Übernahme: Hochtief muss alleine kämpfen

Soll der Staat eingreifen, wenn ein Unternehmen von einem ausländischen Konkurrenten übernommen werden könnte? Diese Frage erhitzt im Fall Hochtief die Gemüter. Schließlich ist es kein angeschlagenes Unternehmen, das um Hilfe bittet.

Es ist ein kerngesunder Konzern - der letzte deutsche Bauriese, der dank seines Geschäftsmodells gut durch die Krise gekommen ist. Erfolgreich im Geschäft, aber an der Börse unterbewertet und damit leichte Beute für Angreifer.

Der aktuelle Angreifer ist der hochverschuldete spanische Bauriese ACS, immerhin schon mit 30 Prozent an Hochtief beteiligt. Gerade die Spanier, die ihren Baumarkt gegen ausländische Konkurrenz abgeschottet haben und die dank großzügiger EU-Infrastrukturmittel groß geworden sind, wollen sich nun mithilfe von Hochtief sanieren?

Für SPD-Chef Sigmar Gabriel ist der Fall klar: Das darf nicht sein. Publikumswirksam schlägt er sich auf die Seite des Vorstands und der Belegschaft und fordert ein Eingreifen der Bundesregierung. Da wollte wohl auch die Bundeskanzlerin nicht länger schweigen: Sie machte Hochtief gestern zur Chefsache und warnte vor einer Zerschlagung. Konkrete Hilfe indes bot sie bisher nicht an. Und dabei sollte es auch bleiben.

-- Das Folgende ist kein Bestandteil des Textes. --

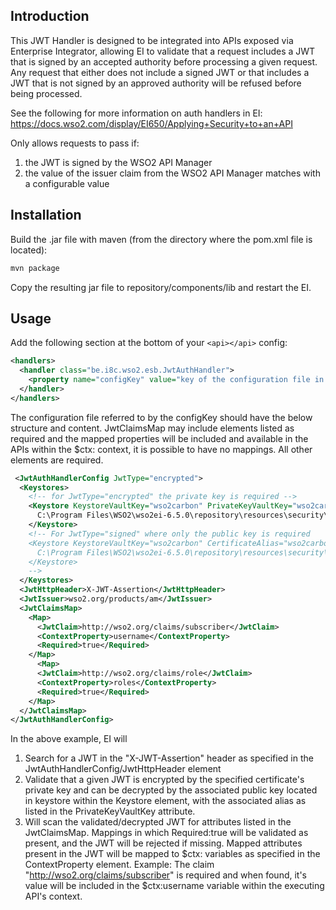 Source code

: ## Introduction
This JWT Handler is designed to be integrated into APIs exposed via Enterprise Integrator, allowing EI to validate that a request includes a JWT that is signed by an accepted authority before processing a given request. Any request that either does not include a signed JWT or that includes a JWT that is not signed by an approved authority will be refused before being processed.

See the following for more information on auth handlers in EI: https://docs.wso2.com/display/EI650/Applying+Security+to+an+API

 Only allows requests to pass if:
1.  the JWT is signed by the WSO2 API Manager
2.  the value of the issuer claim from the WSO2 API Manager matches with a configurable value

## Installation
Build the .jar file with maven (from the directory where the pom.xml file is located):
```sh
mvn package
```

Copy the resulting jar file to repository/components/lib and restart the EI.

## Usage
Add the following section at the bottom of your `<api></api>` config:
```xml
<handlers>
  <handler class="be.i8c.wso2.esb.JwtAuthHandler">
    <property name="configKey" value="key of the configuration file in the Configuration repository of the ESB registry"/>
  </handler>
</handlers>
```
  
The configuration file referred to by the configKey should have the below structure and content. JwtClaimsMap may include elements listed as required and the mapped properties will be included and available in the APIs within the $ctx: context, it is possible to have no mappings. All other elements are required.
  
```xml
 <JwtAuthHandlerConfig JwtType="encrypted">
  <Keystores>
    <!-- for JwtType="encrypted" the private key is required -->
    <Keystore KeystoreVaultKey="wso2carbon" PrivateKeyVaultKey="wso2carbon">
      C:\Program Files\WSO2\wso2ei-6.5.0\repository\resources\security\wso2carbon.jks
    </Keystore>
    <!-- For JwtType="signed" where only the public key is required 
    <Keystore KeystoreVaultKey="wso2carbon" CertificateAlias="wso2carbon">
      C:\Program Files\WSO2\wso2ei-6.5.0\repository\resources\security\wso2carbon.jks
    </Keystore>
    -->
  </Keystores>
  <JwtHttpHeader>X-JWT-Assertion</JwtHttpHeader>
  <JwtIssuer>wso2.org/products/am</JwtIssuer>
  <JwtClaimsMap>
    <Map>
      <JwtClaim>http://wso2.org/claims/subscriber</JwtClaim>
      <ContextProperty>username</ContextProperty>
      <Required>true</Required>
    </Map>
      <Map>
      <JwtClaim>http://wso2.org/claims/role</JwtClaim>
      <ContextProperty>roles</ContextProperty>
      <Required>true</Required>
    </Map>
  </JwtClaimsMap>
</JwtAuthHandlerConfig>
```
  
In the above example, EI will
1. Search for a JWT in the "X-JWT-Assertion" header as specified in the JwtAuthHandlerConfig/JwtHttpHeader element
2. Validate that a given JWT is encrypted by the specified certificate's private key and can be decrypted by the associated public key located in keystore within the Keystore element, with the associated alias as listed in the PrivateKeyVaultKey attribute.
3. Will scan the validated/decrypted JWT for attributes listed in the JwtClaimsMap. Mappings in which Required:true will be validated as present, and the JWT will be rejected if missing. Mapped attributes present in the JWT will be mapped to $ctx: variables as specified in the ContextProperty element. Example: The claim "http://wso2.org/claims/subscriber" is required and when found, it's value will be included in the $ctx:username variable within the executing API's context.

Noch immer gibt es zwar Länder, die ihre Unternehmen durch Zugriffe von außen schützen. Frankreich etwa wacht mit Argusaugen über seine Industrie-Perlen. Die spanische Regierung hatte dem Düsseldorfer Eon-Konzern einst die Übernahme des Energieriesen Endesa vereitelt. Doch Protektionismus hat am Markt nichts zu suchen. Und gerade Hochtief ist ein Konzern, der durch zahlreiche Übernahmen im Ausland erst groß und erfolgreich geworden ist.

Verständlich ist, dass die Mitarbeiter um ihre Arbeitsplätze fürchten. Doch man darf nun nicht dem einst willkommenen Großaktionär ACS vorwerfen, mehr vom Hochtief-Kuchen zu wollen als bisher. Das Versäumnis liegt beim Vorstand des deutschen Bauriesen. Ihm ist es nicht gelungen, den Konzern durch einen hohen Börsenwert vor Übernahmen zu schützen.

Ein politischer Vorstoß aus NRW ist aber bedenkenswert: In anderen Staaten der EU gibt es für vergleichbare Fälle schärfere aktienrechtliche Schutzvorschriften. Da könnte Deutschland eine Lücke im Gesetz schließen.